In adopting a democratic Constitution, the framers would have been conscious of the fact that governance by a majority is all about the accumulation of political power. Constitutional democracies do not necessarily result in constitutional liberalism. While our Constitution has adopted a democratic form of governance it has at the same time adopted values based on constitutional liberalism.

Central to those values is the position of the individual. The fundamental freedoms which Part III confers are central to the constitutional purpose of overseeing a transformation of a society based on dignity, liberty and equality. Hence, morality for the purposes of Articles 25 and 26 must mean that which is governed by fundamental constitutional principles.

Content of morality

The content of morality is founded on the four precepts which emerge from the Preamble.

  • The first among them is the need to ensure justice in its social, economic and political dimensions.
  • The second is the postulate of individual liberty in matters of thought, expression, belief, faith and worship.
  • The third is equality of status and opportunity amongst all citizens.
  • The fourth is the sense of fraternity amongst all citizens which assures the dignity of human life.

Added to these four precepts is the fundamental postulate of secularism which treats all religions on an even platform and allows to each individual the fullest liberty to believe or not to believe. Conscience, it must be remembered, is emphasised by the same provision. The Constitution is meant as much for the agnostic as it is for the worshipper. It values and protects the conscience of the atheist. The founding faith upon which the Constitution is based is the belief that it is in the dignity of each individual that the pursuit of happiness is founded. Individual dignity can be achieved only in a regime which recognises liberty as inhering in each individual as a natural right. Human dignity postulates an equality between persons.

Equality necessarily is an equality between sexes and genders. Equality postulates a right to be free from discrimination and to have the protection of the law in the same manner as is available to every citizen. Equality above all is a protective shield against the arbitrariness of any form of authority. These founding principles must govern our constitutional notions of morality.

Constitutional morality must have a value of permanence which is not subject to the fleeting fancies of every time and age. If the vision which the founders of the Constitution adopted has to survive, constitutional morality must have a content which is firmly rooted in the fundamental postulates of human liberty, equality, fraternity and dignity. These are the means to secure justice in all its dimensions to the individual citizen. Once these postulates are accepted, the necessary consequence is that the freedom of religion and, likewise, the freedom to manage the affairs of a religious denomination is subject to and must yield to these fundamental notions of constitutional morality.

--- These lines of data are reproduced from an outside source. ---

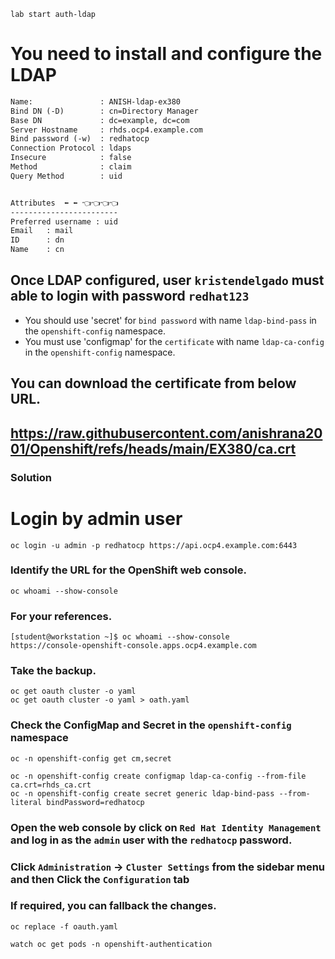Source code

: 
```
lab start auth-ldap
```

# You need to install and configure the LDAP 
```html
Name:               : ANISH-ldap-ex380
Bind DN (-D)        : cn=Directory Manager
Base DN             : dc=example, dc=com
Server Hostname     : rhds.ocp4.example.com
Bind password (-w)  : redhatocp
Connection Protocol : ldaps
Insecure            : false
Method              : claim
Query Method        : uid


Attributes  ⬅️ ⬅️ 👈👈👈👈
------------------------
Preferred username : uid
Email   : mail
ID      : dn
Name    : cn
```
## Once LDAP configured, user `kristendelgado` must able to login with password `redhat123`
- You should use 'secret' for `bind password` with name `ldap-bind-pass` in the `openshift-config` namespace.
- You must use 'configmap' for the `certificate` with name `ldap-ca-config` in the `openshift-config` namespace.
## You can download the certificate from below URL.
https://raw.githubusercontent.com/anishrana2001/Openshift/refs/heads/main/EX380/ca.crt
---


### Solution 
# Login by admin user
```
oc login -u admin -p redhatocp https://api.ocp4.example.com:6443
```
### Identify the URL for the OpenShift web console.
```
oc whoami --show-console
```
### For your references.
```
[student@workstation ~]$ oc whoami --show-console
https://console-openshift-console.apps.ocp4.example.com
```
### Take the backup.

```
oc get oauth cluster -o yaml
oc get oauth cluster -o yaml > oath.yaml
```

### Check the ConfigMap and Secret in the `openshift-config` namespace
```
oc -n openshift-config get cm,secret
```
```
oc -n openshift-config create configmap ldap-ca-config --from-file ca.crt=rhds_ca.crt 
oc -n openshift-config create secret generic ldap-bind-pass --from-literal bindPassword=redhatocp 
```
### Open the web console by click on `Red Hat Identity Management` and log in as the `admin` user with the `redhatocp` password.
### Click `Administration` → `Cluster Settings` from the sidebar menu and then Click the `Configuration` tab



### If required, you can fallback the changes. 
```
oc replace -f oauth.yaml
```
```
watch oc get pods -n openshift-authentication
```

In the public law conversations between religion and morality, it is the overarching sense of constitutional morality which has to prevail. While the Constitution recognises religious beliefs and faiths, its purpose is to ensure a wider acceptance of human dignity and liberty as the ultimate founding faith of the fundamental text of our governance. Where a conflict arises, the quest for human dignity, liberty and equality must prevail. These, above everything else, are matters on which the Constitution has willed that its values must reign supreme.